Information shown =

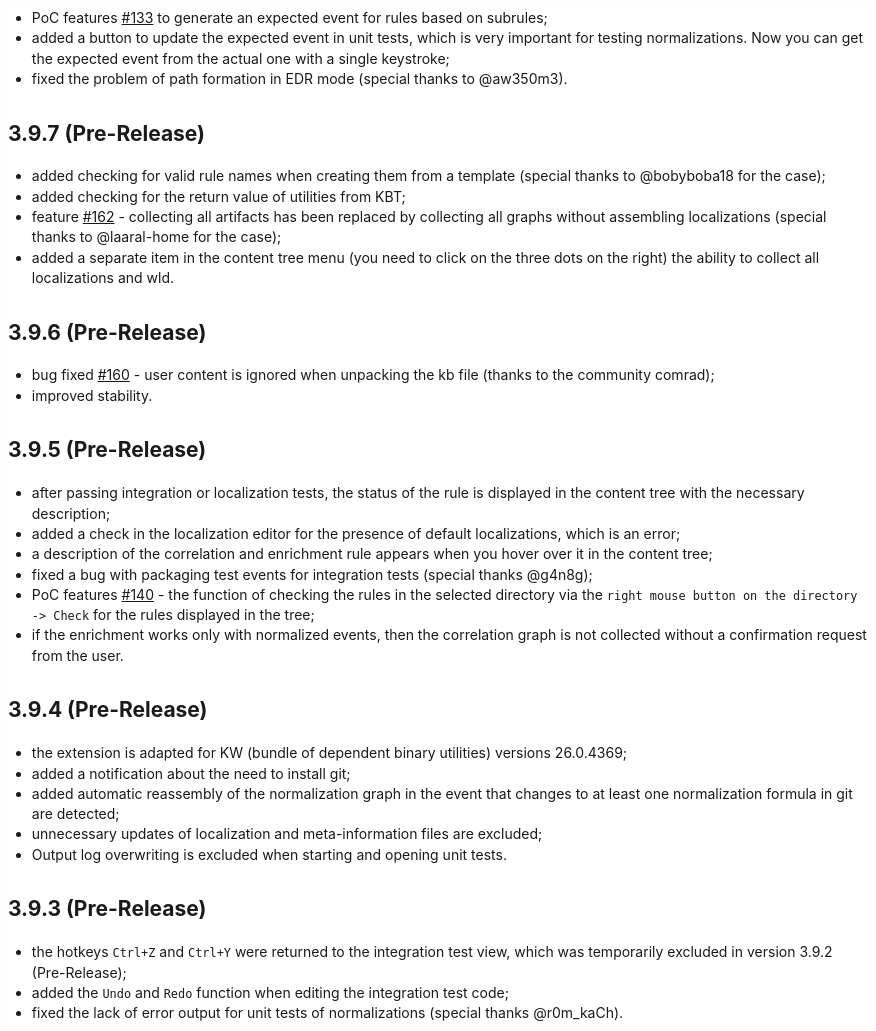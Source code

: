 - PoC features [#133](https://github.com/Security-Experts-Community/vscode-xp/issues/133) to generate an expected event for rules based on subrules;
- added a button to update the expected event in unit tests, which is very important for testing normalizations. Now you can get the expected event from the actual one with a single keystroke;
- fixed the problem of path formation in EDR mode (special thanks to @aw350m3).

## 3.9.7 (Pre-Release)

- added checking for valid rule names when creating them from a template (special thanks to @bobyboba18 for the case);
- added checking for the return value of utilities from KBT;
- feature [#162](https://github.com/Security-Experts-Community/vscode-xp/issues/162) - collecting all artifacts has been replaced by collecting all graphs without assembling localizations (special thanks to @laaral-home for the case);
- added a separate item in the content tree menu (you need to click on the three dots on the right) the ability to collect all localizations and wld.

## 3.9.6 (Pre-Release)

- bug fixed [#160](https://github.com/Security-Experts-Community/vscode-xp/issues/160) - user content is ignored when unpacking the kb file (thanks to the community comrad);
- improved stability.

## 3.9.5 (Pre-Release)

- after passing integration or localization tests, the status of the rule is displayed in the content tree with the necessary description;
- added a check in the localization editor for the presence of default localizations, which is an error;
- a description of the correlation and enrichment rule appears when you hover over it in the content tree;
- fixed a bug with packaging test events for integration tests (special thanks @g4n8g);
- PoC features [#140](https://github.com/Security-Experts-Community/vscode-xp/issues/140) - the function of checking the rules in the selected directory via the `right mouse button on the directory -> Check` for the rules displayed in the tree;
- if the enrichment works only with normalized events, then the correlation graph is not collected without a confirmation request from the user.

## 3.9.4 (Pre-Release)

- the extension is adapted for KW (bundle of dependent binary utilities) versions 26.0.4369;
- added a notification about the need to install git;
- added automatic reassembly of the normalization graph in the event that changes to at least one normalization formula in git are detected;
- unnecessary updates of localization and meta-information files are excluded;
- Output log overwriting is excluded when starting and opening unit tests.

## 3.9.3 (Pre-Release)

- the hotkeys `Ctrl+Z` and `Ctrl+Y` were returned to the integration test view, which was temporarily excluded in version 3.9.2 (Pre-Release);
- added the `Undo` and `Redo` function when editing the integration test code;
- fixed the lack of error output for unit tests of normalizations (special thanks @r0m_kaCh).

Exercise instructions = Search the entries above for the string "case", and report each line where it occurs.

Answer section =
- added checking for valid rule names when creating them from a template (special thanks to @bobyboba18 for the case);
- feature [#162](https://github.com/Security-Experts-Community/vscode-xp/issues/162) - collecting all artifacts has been replaced by collecting all graphs without assembling localizations (special thanks to @laaral-home for the case);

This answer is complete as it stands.